Only the number is needed: how many lines in the entries below contain the string "select"?
● ● ● ●
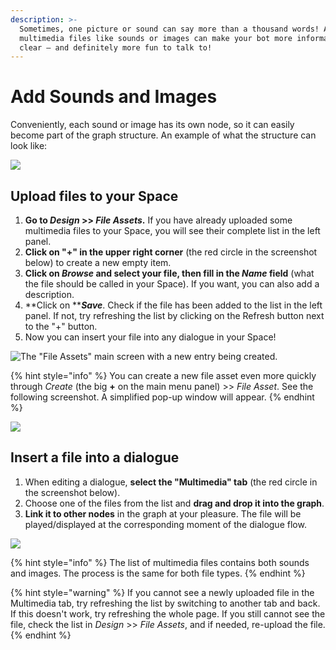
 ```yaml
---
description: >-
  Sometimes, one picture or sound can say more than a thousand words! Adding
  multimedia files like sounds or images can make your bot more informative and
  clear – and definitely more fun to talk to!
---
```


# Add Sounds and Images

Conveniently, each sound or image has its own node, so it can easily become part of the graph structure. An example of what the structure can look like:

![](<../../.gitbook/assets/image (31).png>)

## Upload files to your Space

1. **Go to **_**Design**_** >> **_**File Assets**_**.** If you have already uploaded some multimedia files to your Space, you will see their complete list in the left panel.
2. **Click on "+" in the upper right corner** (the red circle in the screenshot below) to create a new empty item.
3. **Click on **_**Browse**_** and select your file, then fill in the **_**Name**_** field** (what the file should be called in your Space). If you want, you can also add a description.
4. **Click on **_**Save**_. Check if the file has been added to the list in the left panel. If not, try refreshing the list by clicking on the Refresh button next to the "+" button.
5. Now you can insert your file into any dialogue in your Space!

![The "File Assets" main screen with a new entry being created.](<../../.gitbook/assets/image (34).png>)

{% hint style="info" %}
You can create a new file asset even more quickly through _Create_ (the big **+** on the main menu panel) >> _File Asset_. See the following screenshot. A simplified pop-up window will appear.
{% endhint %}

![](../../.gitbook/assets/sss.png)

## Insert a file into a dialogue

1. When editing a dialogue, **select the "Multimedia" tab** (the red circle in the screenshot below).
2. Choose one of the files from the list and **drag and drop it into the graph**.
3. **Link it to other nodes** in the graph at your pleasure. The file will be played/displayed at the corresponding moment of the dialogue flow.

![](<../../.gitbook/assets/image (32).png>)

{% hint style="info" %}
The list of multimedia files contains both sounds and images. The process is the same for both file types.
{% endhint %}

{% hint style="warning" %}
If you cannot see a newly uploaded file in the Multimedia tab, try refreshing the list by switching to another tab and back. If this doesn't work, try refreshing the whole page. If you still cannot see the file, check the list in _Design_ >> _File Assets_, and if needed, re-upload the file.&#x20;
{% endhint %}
● ● ● ●
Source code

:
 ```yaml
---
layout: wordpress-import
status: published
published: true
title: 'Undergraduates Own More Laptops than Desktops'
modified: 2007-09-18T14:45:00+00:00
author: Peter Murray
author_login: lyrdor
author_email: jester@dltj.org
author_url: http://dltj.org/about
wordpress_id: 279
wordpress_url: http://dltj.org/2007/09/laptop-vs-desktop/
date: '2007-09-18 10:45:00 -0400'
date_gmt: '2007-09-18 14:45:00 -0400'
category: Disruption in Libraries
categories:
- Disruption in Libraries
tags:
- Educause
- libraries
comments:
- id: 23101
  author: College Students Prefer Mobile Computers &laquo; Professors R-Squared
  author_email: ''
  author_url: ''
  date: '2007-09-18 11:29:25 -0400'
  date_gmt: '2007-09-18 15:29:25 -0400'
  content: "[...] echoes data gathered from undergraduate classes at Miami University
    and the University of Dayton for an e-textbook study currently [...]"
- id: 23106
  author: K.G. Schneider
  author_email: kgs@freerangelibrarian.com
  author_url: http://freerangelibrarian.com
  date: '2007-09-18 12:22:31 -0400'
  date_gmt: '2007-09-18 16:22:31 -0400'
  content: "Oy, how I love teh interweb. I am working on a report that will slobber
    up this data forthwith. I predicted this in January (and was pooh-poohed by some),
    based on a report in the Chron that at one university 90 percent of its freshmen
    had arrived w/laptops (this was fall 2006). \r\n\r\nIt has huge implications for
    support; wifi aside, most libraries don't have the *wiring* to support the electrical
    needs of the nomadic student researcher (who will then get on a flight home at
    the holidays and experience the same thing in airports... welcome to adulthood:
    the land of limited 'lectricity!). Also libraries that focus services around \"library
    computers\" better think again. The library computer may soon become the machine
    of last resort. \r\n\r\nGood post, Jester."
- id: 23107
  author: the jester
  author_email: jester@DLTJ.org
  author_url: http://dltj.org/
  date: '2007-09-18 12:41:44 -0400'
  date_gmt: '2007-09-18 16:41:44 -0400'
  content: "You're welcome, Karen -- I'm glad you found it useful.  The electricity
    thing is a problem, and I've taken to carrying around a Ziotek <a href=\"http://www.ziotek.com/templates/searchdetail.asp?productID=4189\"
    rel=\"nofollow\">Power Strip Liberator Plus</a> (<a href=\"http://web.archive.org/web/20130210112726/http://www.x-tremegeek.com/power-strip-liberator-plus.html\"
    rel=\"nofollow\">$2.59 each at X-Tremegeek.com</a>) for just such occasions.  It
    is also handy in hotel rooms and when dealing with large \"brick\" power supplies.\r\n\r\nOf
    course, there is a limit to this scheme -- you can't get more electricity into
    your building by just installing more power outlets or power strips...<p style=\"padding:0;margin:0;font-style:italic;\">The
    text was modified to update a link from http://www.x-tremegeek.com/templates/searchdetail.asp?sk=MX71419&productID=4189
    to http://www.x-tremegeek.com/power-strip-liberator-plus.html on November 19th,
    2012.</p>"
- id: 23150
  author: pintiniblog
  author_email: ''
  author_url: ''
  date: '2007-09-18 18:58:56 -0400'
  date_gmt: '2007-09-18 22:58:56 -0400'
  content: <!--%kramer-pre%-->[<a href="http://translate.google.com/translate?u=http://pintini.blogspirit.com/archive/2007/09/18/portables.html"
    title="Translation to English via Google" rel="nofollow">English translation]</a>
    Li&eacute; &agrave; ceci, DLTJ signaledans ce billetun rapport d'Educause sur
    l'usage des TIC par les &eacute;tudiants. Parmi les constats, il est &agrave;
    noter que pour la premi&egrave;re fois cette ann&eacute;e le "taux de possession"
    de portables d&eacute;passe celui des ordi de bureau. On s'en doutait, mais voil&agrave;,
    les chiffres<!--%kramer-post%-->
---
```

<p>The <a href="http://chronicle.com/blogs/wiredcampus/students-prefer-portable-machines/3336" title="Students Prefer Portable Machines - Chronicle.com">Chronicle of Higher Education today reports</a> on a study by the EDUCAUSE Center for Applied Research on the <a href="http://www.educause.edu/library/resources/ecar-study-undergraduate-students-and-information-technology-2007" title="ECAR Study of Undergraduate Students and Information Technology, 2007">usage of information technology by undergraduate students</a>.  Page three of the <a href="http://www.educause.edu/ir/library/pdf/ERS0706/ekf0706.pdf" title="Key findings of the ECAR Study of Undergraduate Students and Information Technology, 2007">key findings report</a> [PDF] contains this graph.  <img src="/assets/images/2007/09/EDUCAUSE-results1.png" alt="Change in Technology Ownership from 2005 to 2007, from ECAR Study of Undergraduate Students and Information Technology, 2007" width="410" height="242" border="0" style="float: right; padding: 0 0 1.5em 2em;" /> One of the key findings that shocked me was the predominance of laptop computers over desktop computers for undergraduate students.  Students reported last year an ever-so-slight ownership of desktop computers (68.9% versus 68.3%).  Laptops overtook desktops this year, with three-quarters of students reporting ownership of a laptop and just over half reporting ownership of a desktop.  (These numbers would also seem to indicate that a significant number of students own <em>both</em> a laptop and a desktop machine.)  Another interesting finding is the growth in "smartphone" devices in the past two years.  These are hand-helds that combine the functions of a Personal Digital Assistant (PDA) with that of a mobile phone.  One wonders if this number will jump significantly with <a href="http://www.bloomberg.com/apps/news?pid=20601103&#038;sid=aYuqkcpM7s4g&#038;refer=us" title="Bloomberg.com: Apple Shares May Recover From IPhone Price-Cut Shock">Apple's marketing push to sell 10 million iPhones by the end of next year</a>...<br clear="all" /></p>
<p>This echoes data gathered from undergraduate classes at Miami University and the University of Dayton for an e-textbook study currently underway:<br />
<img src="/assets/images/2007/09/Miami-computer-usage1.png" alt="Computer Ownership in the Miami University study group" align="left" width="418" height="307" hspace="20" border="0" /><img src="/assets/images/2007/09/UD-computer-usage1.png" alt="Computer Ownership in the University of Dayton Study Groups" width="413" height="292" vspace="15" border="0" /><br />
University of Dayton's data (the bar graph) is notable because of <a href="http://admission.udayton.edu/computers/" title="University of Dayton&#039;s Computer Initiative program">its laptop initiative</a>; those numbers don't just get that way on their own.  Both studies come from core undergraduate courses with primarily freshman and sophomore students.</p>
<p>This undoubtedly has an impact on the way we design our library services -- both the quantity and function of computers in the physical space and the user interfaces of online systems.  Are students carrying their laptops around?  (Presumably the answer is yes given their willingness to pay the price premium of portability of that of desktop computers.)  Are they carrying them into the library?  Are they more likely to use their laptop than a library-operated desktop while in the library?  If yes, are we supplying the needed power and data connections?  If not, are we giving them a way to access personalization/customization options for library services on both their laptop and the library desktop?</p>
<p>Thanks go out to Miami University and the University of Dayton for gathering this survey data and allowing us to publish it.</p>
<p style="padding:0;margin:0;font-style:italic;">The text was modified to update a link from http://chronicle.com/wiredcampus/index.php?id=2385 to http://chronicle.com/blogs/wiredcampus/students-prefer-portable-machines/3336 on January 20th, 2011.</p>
● ● ● ●
[Your solution]:
2